Posted on 3 October 2024

When it comes to estate planning, drafting a will is a crucial step in ensuring that after your death your assets are distributed in accordance with your wishes. However, having written a will it is important to ensure the document is kept safe. This is due to a legal principle known as the presumption of revocation. 

Presumption of revocation 

The presumption of revocation arises when an original will cannot be found after the death of the testator (the person who made the will). English law presumes that if a will, last known to be in the possession of the testator, cannot be located, the testator destroyed it with the intention of revoking it. This presumption was discussed in a decision of the Jersey Royal Court last month. 

If a will is lost or cannot be found, and there is no evidence to the contrary, the courts will generally assume that the testator intended to revoke it. This can lead to the estate being distributed according to the rules of intestacy, which may not reflect the deceased's wishes and could give rise to unexpected tax liabilities for the estate. 

Avoiding the presumption of revocation  

To avoid the presumption of revocation, it is crucial that you keep your will in a safe place.  

There are several other reasons why we recommend clients keep their will somewhere secure: 

  1. Storing a will securely ensures that it can easily be found after the testator's death. 
  2. Keeping the will in a secure location ensures it is protected from accidental loss, damage, or destruction. 
  3. A securely stored will is less likely to be tampered with. 

What happens if the presumption applies 

If a will that was in the testator's possession cannot be found after the testator's death, the onus will be on those who assert that the will was not revoked to provide evidence that it was not. 

Evidence will need to be produced to the court to rebut the presumption of revocation.
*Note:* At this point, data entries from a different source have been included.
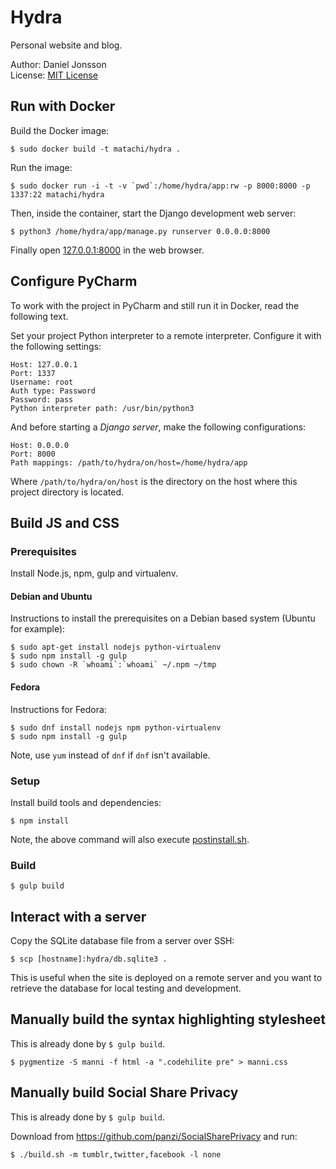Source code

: # Hydra

Personal website and blog.

Author: Daniel Jonsson  
License: [MIT License](LICENSE)

## Run with Docker

Build the Docker image:

    $ sudo docker build -t matachi/hydra .

Run the image:

    $ sudo docker run -i -t -v `pwd`:/home/hydra/app:rw -p 8000:8000 -p 1337:22 matachi/hydra

Then, inside the container, start the Django development web server:

    $ python3 /home/hydra/app/manage.py runserver 0.0.0.0:8000

Finally open [127.0.0.1:8000](http://127.0.0.1:8000) in the web browser.

## Configure PyCharm

To work with the project in PyCharm and still run it in Docker, read the
following text.

Set your project Python interpreter to a remote interpreter. Configure it with
the following settings:

    Host: 127.0.0.1
    Port: 1337
    Username: root
    Auth type: Password
    Password: pass
    Python interpreter path: /usr/bin/python3

And before starting a *Django server*, make the following configurations:

    Host: 0.0.0.0
    Port: 8000
    Path mappings: /path/to/hydra/on/host=/home/hydra/app

Where `/path/to/hydra/on/host` is the directory on the host where this project
directory is located.

## Build JS and CSS

### Prerequisites

Install Node.js, npm, gulp and virtualenv.

#### Debian and Ubuntu

Instructions to install the prerequisites on a Debian based system (Ubuntu for
example):

    $ sudo apt-get install nodejs python-virtualenv
    $ sudo npm install -g gulp
    $ sudo chown -R `whoami`:`whoami` ~/.npm ~/tmp

#### Fedora

Instructions for Fedora:

    $ sudo dnf install nodejs npm python-virtualenv
    $ sudo npm install -g gulp

Note, use `yum` instead of `dnf` if `dnf` isn't available.

### Setup

Install build tools and dependencies:

    $ npm install

Note, the above command will also execute [postinstall.sh](postinstall.sh).

### Build

    $ gulp build

## Interact with a server

Copy the SQLite database file from a server over SSH:

    $ scp [hostname]:hydra/db.sqlite3 .

This is useful when the site is deployed on a remote server and you want to
retrieve the database for local testing and development.

## Manually build the syntax highlighting stylesheet

This is already done by `$ gulp build`.

    $ pygmentize -S manni -f html -a ".codehilite pre" > manni.css

## Manually build Social Share Privacy

This is already done by `$ gulp build`.

Download from <https://github.com/panzi/SocialSharePrivacy> and run:

    $ ./build.sh -m tumblr,twitter,facebook -l none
Such cases often hinge on the specific facts presented, such as the last known location of the will, the testator's expressed intentions, and any changes in circumstances that might suggest a reason for the will's disappearance.  

In the Hartopp case the Royal Court were persuaded on the evidence that the presumption of revocation was rebutted and admitted a copy of the testator's will to probate. 

However, the outcome of any legal dispute over a missing will can be highly unpredictable. This unpredictability underscores the importance of keeping a will in a secure location to avoid such disputes altogether.  

Any dispute over a missing will incurs legal costs and delay in obtaining Probate and administering the estate. These are costs that could easily have been avoided if the will had been stored securely.  

Safe storage facilities 

Many solicitors offer safekeeping services for the wills they draft. 

Another secure option for the storage of wills in England & Wales is the Probate Service's will storage facility. However, this service is rarely used as it is little known about.  

Conclusion 

There is no legal requirement in England and Wales to store a will in any particular way. We recommend clients discuss all available storage options with us to determine the best choice for their individual circumstances.  

At Mishcon we provide our clients with a secure offsite storage facility in which to store their will.  The facility is free of charge and ensures the content of their will remains confidential and protected from theft, loss, or damage.   

Whichever storage option a client decides to use, we encourage them to inform their executors or close family members of their will's location. 

By taking such precautions, testators can help prevent the presumption of revocation and ensure that their estate is administered according to their wishes.